Supplied material
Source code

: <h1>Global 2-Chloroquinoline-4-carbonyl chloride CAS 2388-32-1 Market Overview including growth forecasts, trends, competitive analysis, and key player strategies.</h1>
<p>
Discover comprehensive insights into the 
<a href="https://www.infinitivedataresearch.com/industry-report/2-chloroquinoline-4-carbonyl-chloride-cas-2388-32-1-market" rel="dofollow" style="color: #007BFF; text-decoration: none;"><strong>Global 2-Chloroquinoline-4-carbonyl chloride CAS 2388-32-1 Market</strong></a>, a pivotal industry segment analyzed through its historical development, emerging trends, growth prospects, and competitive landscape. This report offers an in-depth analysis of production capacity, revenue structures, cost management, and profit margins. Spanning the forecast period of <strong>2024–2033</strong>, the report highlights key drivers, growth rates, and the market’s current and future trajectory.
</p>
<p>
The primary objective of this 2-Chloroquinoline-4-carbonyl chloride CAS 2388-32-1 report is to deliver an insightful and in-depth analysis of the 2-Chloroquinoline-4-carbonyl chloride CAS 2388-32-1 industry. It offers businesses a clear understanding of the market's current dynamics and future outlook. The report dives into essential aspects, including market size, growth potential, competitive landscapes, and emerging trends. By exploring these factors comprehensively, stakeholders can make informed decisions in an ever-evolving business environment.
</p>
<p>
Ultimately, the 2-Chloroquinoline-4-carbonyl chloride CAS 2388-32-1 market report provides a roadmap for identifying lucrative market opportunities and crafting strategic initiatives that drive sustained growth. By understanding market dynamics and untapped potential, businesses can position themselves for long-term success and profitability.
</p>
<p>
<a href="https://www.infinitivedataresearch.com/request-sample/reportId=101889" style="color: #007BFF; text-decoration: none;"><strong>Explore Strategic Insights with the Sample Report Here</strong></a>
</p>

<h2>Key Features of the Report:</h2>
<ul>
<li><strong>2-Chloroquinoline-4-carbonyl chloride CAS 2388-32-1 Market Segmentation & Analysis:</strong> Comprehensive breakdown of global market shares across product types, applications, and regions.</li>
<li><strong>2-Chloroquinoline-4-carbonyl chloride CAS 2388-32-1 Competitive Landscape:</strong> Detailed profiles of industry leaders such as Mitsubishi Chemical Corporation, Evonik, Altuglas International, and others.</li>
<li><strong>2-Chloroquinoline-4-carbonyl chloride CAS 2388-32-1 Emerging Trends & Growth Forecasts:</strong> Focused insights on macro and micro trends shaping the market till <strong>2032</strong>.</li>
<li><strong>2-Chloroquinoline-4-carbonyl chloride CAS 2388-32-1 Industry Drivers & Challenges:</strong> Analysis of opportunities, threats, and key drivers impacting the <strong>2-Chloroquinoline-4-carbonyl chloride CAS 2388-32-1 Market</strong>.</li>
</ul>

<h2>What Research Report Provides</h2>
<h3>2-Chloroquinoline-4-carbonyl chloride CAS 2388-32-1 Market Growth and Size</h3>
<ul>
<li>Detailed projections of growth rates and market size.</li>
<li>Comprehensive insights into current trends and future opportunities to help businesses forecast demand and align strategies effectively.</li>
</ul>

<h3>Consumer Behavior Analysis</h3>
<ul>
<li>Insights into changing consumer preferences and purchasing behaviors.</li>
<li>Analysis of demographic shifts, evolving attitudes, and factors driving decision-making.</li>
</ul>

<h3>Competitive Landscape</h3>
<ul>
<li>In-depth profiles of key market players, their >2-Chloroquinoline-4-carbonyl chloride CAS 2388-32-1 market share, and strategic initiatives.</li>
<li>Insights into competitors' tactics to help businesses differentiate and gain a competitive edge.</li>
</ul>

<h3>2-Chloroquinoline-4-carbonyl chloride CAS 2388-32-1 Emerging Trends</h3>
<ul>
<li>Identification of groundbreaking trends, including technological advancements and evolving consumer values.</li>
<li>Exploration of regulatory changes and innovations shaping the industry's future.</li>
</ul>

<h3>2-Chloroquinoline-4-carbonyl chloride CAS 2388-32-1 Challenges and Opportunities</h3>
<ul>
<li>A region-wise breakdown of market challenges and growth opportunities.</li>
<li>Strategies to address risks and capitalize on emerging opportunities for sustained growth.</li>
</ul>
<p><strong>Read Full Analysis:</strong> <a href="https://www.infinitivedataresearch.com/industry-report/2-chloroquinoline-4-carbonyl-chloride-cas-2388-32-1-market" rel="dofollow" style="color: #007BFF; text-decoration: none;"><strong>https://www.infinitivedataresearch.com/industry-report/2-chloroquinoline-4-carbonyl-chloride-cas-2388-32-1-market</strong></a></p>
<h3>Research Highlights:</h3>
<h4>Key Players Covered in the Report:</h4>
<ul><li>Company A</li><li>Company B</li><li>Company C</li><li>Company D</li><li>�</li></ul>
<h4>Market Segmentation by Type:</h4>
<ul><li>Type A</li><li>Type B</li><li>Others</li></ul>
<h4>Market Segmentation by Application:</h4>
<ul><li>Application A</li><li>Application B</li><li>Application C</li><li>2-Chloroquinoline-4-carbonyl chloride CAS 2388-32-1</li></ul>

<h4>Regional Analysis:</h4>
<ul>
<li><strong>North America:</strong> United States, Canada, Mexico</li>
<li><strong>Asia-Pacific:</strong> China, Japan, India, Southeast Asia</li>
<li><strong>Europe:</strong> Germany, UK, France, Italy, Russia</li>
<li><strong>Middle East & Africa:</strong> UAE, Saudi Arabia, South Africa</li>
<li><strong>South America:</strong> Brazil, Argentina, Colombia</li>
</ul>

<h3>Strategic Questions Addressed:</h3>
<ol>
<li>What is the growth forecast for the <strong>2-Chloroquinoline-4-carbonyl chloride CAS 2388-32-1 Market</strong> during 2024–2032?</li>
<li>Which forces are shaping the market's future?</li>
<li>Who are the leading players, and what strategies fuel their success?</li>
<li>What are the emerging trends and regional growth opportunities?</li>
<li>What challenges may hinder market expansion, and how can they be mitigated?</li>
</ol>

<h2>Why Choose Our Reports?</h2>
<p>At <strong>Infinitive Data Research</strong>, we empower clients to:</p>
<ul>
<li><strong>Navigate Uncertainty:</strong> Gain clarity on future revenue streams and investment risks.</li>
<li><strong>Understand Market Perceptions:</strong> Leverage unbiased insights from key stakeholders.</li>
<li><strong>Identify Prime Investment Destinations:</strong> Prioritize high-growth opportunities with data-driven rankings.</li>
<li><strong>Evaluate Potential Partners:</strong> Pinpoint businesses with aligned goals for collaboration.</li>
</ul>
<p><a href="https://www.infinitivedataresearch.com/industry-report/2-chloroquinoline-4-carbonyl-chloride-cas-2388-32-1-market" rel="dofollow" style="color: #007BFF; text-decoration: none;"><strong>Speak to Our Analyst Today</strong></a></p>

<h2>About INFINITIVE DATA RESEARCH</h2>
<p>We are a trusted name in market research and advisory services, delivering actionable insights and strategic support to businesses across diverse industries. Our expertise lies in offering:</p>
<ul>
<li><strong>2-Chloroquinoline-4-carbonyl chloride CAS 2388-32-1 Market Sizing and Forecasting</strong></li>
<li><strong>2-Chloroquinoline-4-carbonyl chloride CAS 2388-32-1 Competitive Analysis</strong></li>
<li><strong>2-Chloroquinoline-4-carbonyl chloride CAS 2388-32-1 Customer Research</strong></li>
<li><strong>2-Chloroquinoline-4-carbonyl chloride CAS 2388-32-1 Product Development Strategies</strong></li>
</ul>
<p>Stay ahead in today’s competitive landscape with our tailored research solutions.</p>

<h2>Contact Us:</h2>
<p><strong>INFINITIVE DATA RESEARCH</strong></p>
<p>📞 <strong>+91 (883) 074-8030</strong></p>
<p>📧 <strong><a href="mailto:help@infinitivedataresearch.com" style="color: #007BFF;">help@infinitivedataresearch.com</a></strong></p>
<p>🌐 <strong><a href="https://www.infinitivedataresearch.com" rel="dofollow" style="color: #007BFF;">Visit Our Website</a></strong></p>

Activity
Take every line from the data that includes the word "breakdown".

Answer to the problem
<li><strong>2-Chloroquinoline-4-carbonyl chloride CAS 2388-32-1 Market Segmentation & Analysis:</strong> Comprehensive breakdown of global market shares across product types, applications, and regions.</li>
<li>A region-wise breakdown of market challenges and growth opportunities.</li>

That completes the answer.